§ **TASK INSTRUCTIONS**
Each line of the data below should be restated exactly, with images left out.

━━ EXCERPTED RECORDS

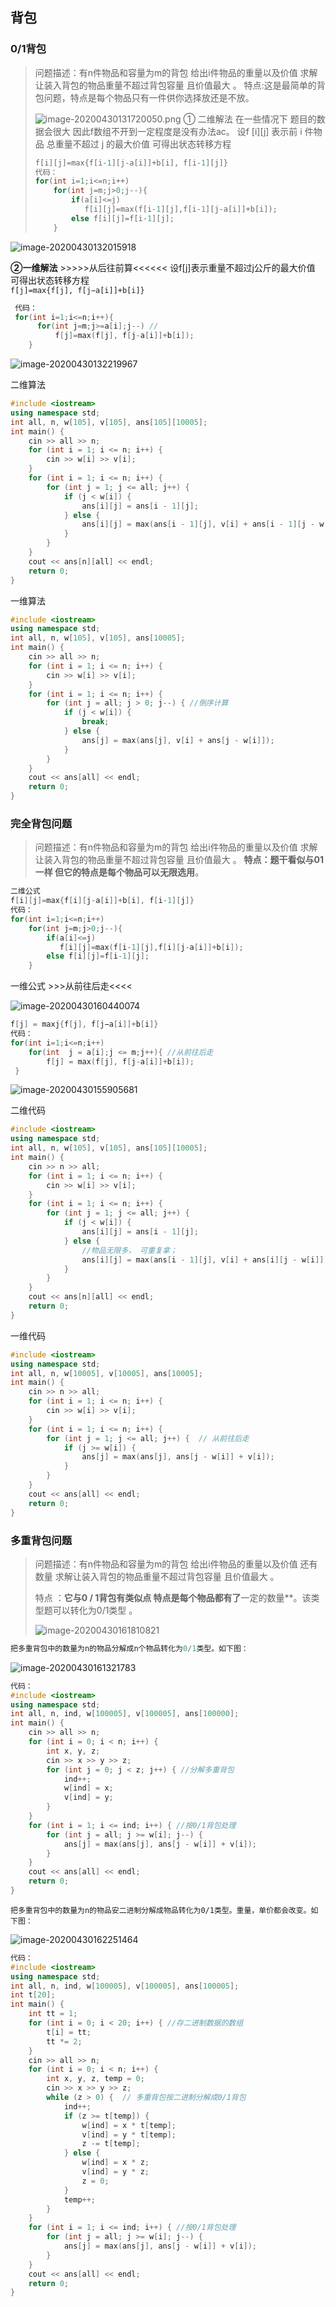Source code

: ## 背包

### 0/1背包

> 问题描述：有n件物品和容量为m的背包 给出i件物品的重量以及价值 求解让装入背包的物品重量不超过背包容量 且价值最大 。
>  特点:这是最简单的背包问题，特点是每个物品只有一件供你选择放还是不放。
>
> ![image-20200430131720050.png](http://ww1.sinaimg.cn/large/00882iMuly1gec9x76yktj315n0rwani.jpg) ① 二维解法    在一些情况下 题目的数据会很大 因此f数组不开到一定程度是没有办法ac。
>  设f [i][j] 表示前 i 件物品 总重量不超过 j 的最大价值 可得出状态转移方程
>
> ```c++
> f[i][j]=max{f[i-1][j-a[i]]+b[i], f[i-1][j]}
> 代码： 
> for(int i=1;i<=n;i++)
>     for(int j=m;j>0;j--){
>         if(a[i]<=j)
>            f[i][j]=max(f[i-1][j],f[i-1][j-a[i]]+b[i]);
>         else f[i][j]=f[i-1][j];
>     }
> ```

![image-20200430132015918](/home/xiongdongdong/.config/Typora/typora-user-images/image-20200430132015918.png)

**②一维解法**    >>>>>从后往前算<<<<<<
 设f[j]表示重量不超过j公斤的最大价值 可得出状态转移方程  
 `f[j]=max{f[j], f[j−a[i]]+b[i]}`

```c++
 代码：
 for(int i=1;i<=n;i++){       
      for(int j=m;j>=a[i];j--) //
          f[j]=max(f[j], f[j-a[i]]+b[i]);  
    }
```

![image-20200430132219967](/home/xiongdongdong/.config/Typora/typora-user-images/image-20200430132219967.png)

二维算法

```c++
#include <iostream>
using namespace std;
int all, n, w[105], v[105], ans[105][10005];
int main() {
    cin >> all >> n;
    for (int i = 1; i <= n; i++) {
        cin >> w[i] >> v[i];
    }
    for (int i = 1; i <= n; i++) {
        for (int j = 1; j <= all; j++) {
            if (j < w[i]) {
                ans[i][j] = ans[i - 1][j];
            } else {
                ans[i][j] = max(ans[i - 1][j], v[i] + ans[i - 1][j - w[i]]);
            }
        }
    }
    cout << ans[n][all] << endl;
    return 0;
}
```

一维算法

```c++
#include <iostream>
using namespace std;
int all, n, w[105], v[105], ans[10005];
int main() {
    cin >> all >> n;
    for (int i = 1; i <= n; i++) {
        cin >> w[i] >> v[i];
    }
    for (int i = 1; i <= n; i++) {
        for (int j = all; j > 0; j--) { //倒序计算
            if (j < w[i]) {
                break;
            } else {
                ans[j] = max(ans[j], v[i] + ans[j - w[i]]);
            }
        }
    }
    cout << ans[all] << endl;
    return 0;
}
```

### 完全背包问题

> 问题描述：有n件物品和容量为m的背包 给出i件物品的重量以及价值 求解让装入背包的物品重量不超过背包容量 且价值最大 。
> **特点：**题干看似与01一样 但它的特点是每个物品可以**无限选用**。

```c++
二维公式
f[i][j]=max{f[i][j-a[i]]+b[i], f[i-1][j]}
代码： 
for(int i=1;i<=n;i++)
    for(int j=m;j>0;j--){
        if(a[i]<=j)
           f[i][j]=max(f[i-1][j],f[i][j-a[i]]+b[i]);
        else f[i][j]=f[i-1][j];
    }
```

一维公式  >>>从前往后走<<<<

![image-20200430160440074](/home/xiongdongdong/.config/Typora/typora-user-images/image-20200430160440074.png)

```c++
f[j] = maxj{f[j], f[j−a[i]]+b[i]}
代码：
for(int i=1;i<=n;i++)
    for(int  j = a[i];j <= m;j++){ //从前往后走
        f[j] = max(f[j], f[j-a[i]]+b[i]);
 }
```

![image-20200430155905681](/home/xiongdongdong/.config/Typora/typora-user-images/image-20200430155905681.png)

二维代码

```c++
#include <iostream>
using namespace std;
int all, n, w[105], v[105], ans[105][10005];
int main() {
    cin >> n >> all;
    for (int i = 1; i <= n; i++) {
        cin >> w[i] >> v[i];
    }
    for (int i = 1; i <= n; i++) {
        for (int j = 1; j <= all; j++) {
            if (j < w[i]) {
                ans[i][j] = ans[i - 1][j];
            } else {
                //物品无限多， 可重复拿；
                ans[i][j] = max(ans[i - 1][j], v[i] + ans[i][j - w[i]]);
            }
        }
    }
    cout << ans[n][all] << endl;
    return 0;
}
```

一维代码

```c++
#include <iostream>
using namespace std;
int all, n, w[10005], v[10005], ans[10005];
int main() {
    cin >> n >> all;
    for (int i = 1; i <= n; i++) {
        cin >> w[i] >> v[i];
    }
    for (int i = 1; i <= n; i++) {
        for (int j = 1; j <= all; j++) {  // 从前往后走
            if (j >= w[i]) {
                ans[j] = max(ans[j], ans[j - w[i]] + v[i]);
            }
        }
    }
    cout << ans[all] << endl;
    return 0;
}
```

### 多重背包问题

> 问题描述：有n件物品和容量为m的背包 给出i件物品的重量以及价值 还有数量 求解让装入背包的物品重量不超过背包容量 且价值最大 。
>
> 特点 ：**它与0 / 1背包有类似点 特点是每个物品都有了**一定的数量**。该类型题可以转化为0/1类型 。
>
> ![image-20200430161810821](/home/xiongdongdong/.config/Typora/typora-user-images/image-20200430161810821.png)

```c++
把多重背包中的数量为n的物品分解成n个物品转化为0/1类型。如下图：
```

![image-20200430161321783](/home/xiongdongdong/.config/Typora/typora-user-images/image-20200430161321783.png)

```c++
代码：
#include <iostream>
using namespace std;
int all, n, ind, w[100005], v[100005], ans[100000];
int main() {
    cin >> all >> n;
    for (int i = 0; i < n; i++) {
        int x, y, z;
        cin >> x >> y >> z;
        for (int j = 0; j < z; j++) { //分解多重背包
            ind++;
            w[ind] = x;
            v[ind] = y;
        }
    }
    for (int i = 1; i <= ind; i++) { //按0/1背包处理
        for (int j = all; j >= w[i]; j--) {
            ans[j] = max(ans[j], ans[j - w[i]] + v[i]);
        }
    }
    cout << ans[all] << endl;
    return 0;
}
```

```
把多重背包中的数量为n的物品安二进制分解成物品转化为0/1类型。重量，单价都会改变。如下图：
```

![image-20200430162251464](/home/xiongdongdong/.config/Typora/typora-user-images/image-20200430162251464.png)

```c++
代码：
#include <iostream>
using namespace std;
int all, n, ind, w[100005], v[100005], ans[100005];
int t[20];
int main() {
    int tt = 1;
    for (int i = 0; i < 20; i++) { //存二进制数据的数组
        t[i] = tt;
        tt *= 2;
    }
    cin >> all >> n;
    for (int i = 0; i < n; i++) {
        int x, y, z, temp = 0;
        cin >> x >> y >> z;
        while (z > 0) {  // 多重背包按二进制分解成0/1背包
            ind++;
            if (z >= t[temp]) {
                w[ind] = x * t[temp];
                v[ind] = y * t[temp];
                z -= t[temp];
            } else {
                w[ind] = x * z;
                v[ind] = y * z;
                z = 0;
            }
            temp++;
        }
    }
    for (int i = 1; i <= ind; i++) { //按0/1背包处理
        for (int j = all; j >= w[i]; j--) {
            ans[j] = max(ans[j], ans[j - w[i]] + v[i]);
        }
    }
    cout << ans[all] << endl;
    return 0;
}
```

━━━━

§ **EXERCISE RESULT**
Source code

: ## 背包

### 0/1背包

> 问题描述：有n件物品和容量为m的背包 给出i件物品的重量以及价值 求解让装入背包的物品重量不超过背包容量 且价值最大 。
>  特点:这是最简单的背包问题，特点是每个物品只有一件供你选择放还是不放。
>
> ![image-20200430131720050.png](http://ww1.sinaimg.cn/large/00882iMuly1gec9x76yktj315n0rwani.jpg) ① 二维解法    在一些情况下 题目的数据会很大 因此f数组不开到一定程度是没有办法ac。
>  设f [i][j] 表示前 i 件物品 总重量不超过 j 的最大价值 可得出状态转移方程
>
> ```c++
> f[i][j]=max{f[i-1][j-a[i]]+b[i], f[i-1][j]}
> 代码： 
> for(int i=1;i<=n;i++)
>     for(int j=m;j>0;j--){
>         if(a[i]<=j)
>            f[i][j]=max(f[i-1][j],f[i-1][j-a[i]]+b[i]);
>         else f[i][j]=f[i-1][j];
>     }
> ```

![image-20200430132015918](/home/xiongdongdong/.config/Typora/typora-user-images/image-20200430132015918.png)

**②一维解法**    >>>>>从后往前算<<<<<<
 设f[j]表示重量不超过j公斤的最大价值 可得出状态转移方程  
 `f[j]=max{f[j], f[j−a[i]]+b[i]}`

```c++
 代码：
 for(int i=1;i<=n;i++){       
      for(int j=m;j>=a[i];j--) //
          f[j]=max(f[j], f[j-a[i]]+b[i]);  
    }
```

![image-20200430132219967](/home/xiongdongdong/.config/Typora/typora-user-images/image-20200430132219967.png)

二维算法

```c++
#include <iostream>
using namespace std;
int all, n, w[105], v[105], ans[105][10005];
int main() {
    cin >> all >> n;
    for (int i = 1; i <= n; i++) {
        cin >> w[i] >> v[i];
    }
    for (int i = 1; i <= n; i++) {
        for (int j = 1; j <= all; j++) {
            if (j < w[i]) {
                ans[i][j] = ans[i - 1][j];
            } else {
                ans[i][j] = max(ans[i - 1][j], v[i] + ans[i - 1][j - w[i]]);
            }
        }
    }
    cout << ans[n][all] << endl;
    return 0;
}
```

一维算法

```c++
#include <iostream>
using namespace std;
int all, n, w[105], v[105], ans[10005];
int main() {
    cin >> all >> n;
    for (int i = 1; i <= n; i++) {
        cin >> w[i] >> v[i];
    }
    for (int i = 1; i <= n; i++) {
        for (int j = all; j > 0; j--) { //倒序计算
            if (j < w[i]) {
                break;
            } else {
                ans[j] = max(ans[j], v[i] + ans[j - w[i]]);
            }
        }
    }
    cout << ans[all] << endl;
    return 0;
}
```

### 完全背包问题

> 问题描述：有n件物品和容量为m的背包 给出i件物品的重量以及价值 求解让装入背包的物品重量不超过背包容量 且价值最大 。
> **特点：**题干看似与01一样 但它的特点是每个物品可以**无限选用**。

```c++
二维公式
f[i][j]=max{f[i][j-a[i]]+b[i], f[i-1][j]}
代码： 
for(int i=1;i<=n;i++)
    for(int j=m;j>0;j--){
        if(a[i]<=j)
           f[i][j]=max(f[i-1][j],f[i][j-a[i]]+b[i]);
        else f[i][j]=f[i-1][j];
    }
```

一维公式  >>>从前往后走<<<<

![image-20200430160440074](/home/xiongdongdong/.config/Typora/typora-user-images/image-20200430160440074.png)

```c++
f[j] = maxj{f[j], f[j−a[i]]+b[i]}
代码：
for(int i=1;i<=n;i++)
    for(int  j = a[i];j <= m;j++){ //从前往后走
        f[j] = max(f[j], f[j-a[i]]+b[i]);
 }
```

![image-20200430155905681](/home/xiongdongdong/.config/Typora/typora-user-images/image-20200430155905681.png)

二维代码

```c++
#include <iostream>
using namespace std;
int all, n, w[105], v[105], ans[105][10005];
int main() {
    cin >> n >> all;
    for (int i = 1; i <= n; i++) {
        cin >> w[i] >> v[i];
    }
    for (int i = 1; i <= n; i++) {
        for (int j = 1; j <= all; j++) {
            if (j < w[i]) {
                ans[i][j] = ans[i - 1][j];
            } else {
                //物品无限多， 可重复拿；
                ans[i][j] = max(ans[i - 1][j], v[i] + ans[i][j - w[i]]);
            }
        }
    }
    cout << ans[n][all] << endl;
    return 0;
}
```

一维代码

```c++
#include <iostream>
using namespace std;
int all, n, w[10005], v[10005], ans[10005];
int main() {
    cin >> n >> all;
    for (int i = 1; i <= n; i++) {
        cin >> w[i] >> v[i];
    }
    for (int i = 1; i <= n; i++) {
        for (int j = 1; j <= all; j++) {  // 从前往后走
            if (j >= w[i]) {
                ans[j] = max(ans[j], ans[j - w[i]] + v[i]);
            }
        }
    }
    cout << ans[all] << endl;
    return 0;
}
```

### 多重背包问题

> 问题描述：有n件物品和容量为m的背包 给出i件物品的重量以及价值 还有数量 求解让装入背包的物品重量不超过背包容量 且价值最大 。
>
> 特点 ：**它与0 / 1背包有类似点 特点是每个物品都有了**一定的数量**。该类型题可以转化为0/1类型 。
>
> ![image-20200430161810821](/home/xiongdongdong/.config/Typora/typora-user-images/image-20200430161810821.png)

```c++
把多重背包中的数量为n的物品分解成n个物品转化为0/1类型。如下图：
```

![image-20200430161321783](/home/xiongdongdong/.config/Typora/typora-user-images/image-20200430161321783.png)

```c++
代码：
#include <iostream>
using namespace std;
int all, n, ind, w[100005], v[100005], ans[100000];
int main() {
    cin >> all >> n;
    for (int i = 0; i < n; i++) {
        int x, y, z;
        cin >> x >> y >> z;
        for (int j = 0; j < z; j++) { //分解多重背包
            ind++;
            w[ind] = x;
            v[ind] = y;
        }
    }
    for (int i = 1; i <= ind; i++) { //按0/1背包处理
        for (int j = all; j >= w[i]; j--) {
            ans[j] = max(ans[j], ans[j - w[i]] + v[i]);
        }
    }
    cout << ans[all] << endl;
    return 0;
}
```

```
把多重背包中的数量为n的物品安二进制分解成物品转化为0/1类型。重量，单价都会改变。如下图：
```

![image-20200430162251464](/home/xiongdongdong/.config/Typora/typora-user-images/image-20200430162251464.png)

```c++
代码：
#include <iostream>
using namespace std;
int all, n, ind, w[100005], v[100005], ans[100005];
int t[20];
int main() {
    int tt = 1;
    for (int i = 0; i < 20; i++) { //存二进制数据的数组
        t[i] = tt;
        tt *= 2;
    }
    cin >> all >> n;
    for (int i = 0; i < n; i++) {
        int x, y, z, temp = 0;
        cin >> x >> y >> z;
        while (z > 0) {  // 多重背包按二进制分解成0/1背包
            ind++;
            if (z >= t[temp]) {
                w[ind] = x * t[temp];
                v[ind] = y * t[temp];
                z -= t[temp];
            } else {
                w[ind] = x * z;
                v[ind] = y * z;
                z = 0;
            }
            temp++;
        }
    }
    for (int i = 1; i <= ind; i++) { //按0/1背包处理
        for (int j = all; j >= w[i]; j--) {
            ans[j] = max(ans[j], ans[j - w[i]] + v[i]);
        }
    }
    cout << ans[all] << endl;
    return 0;
}
```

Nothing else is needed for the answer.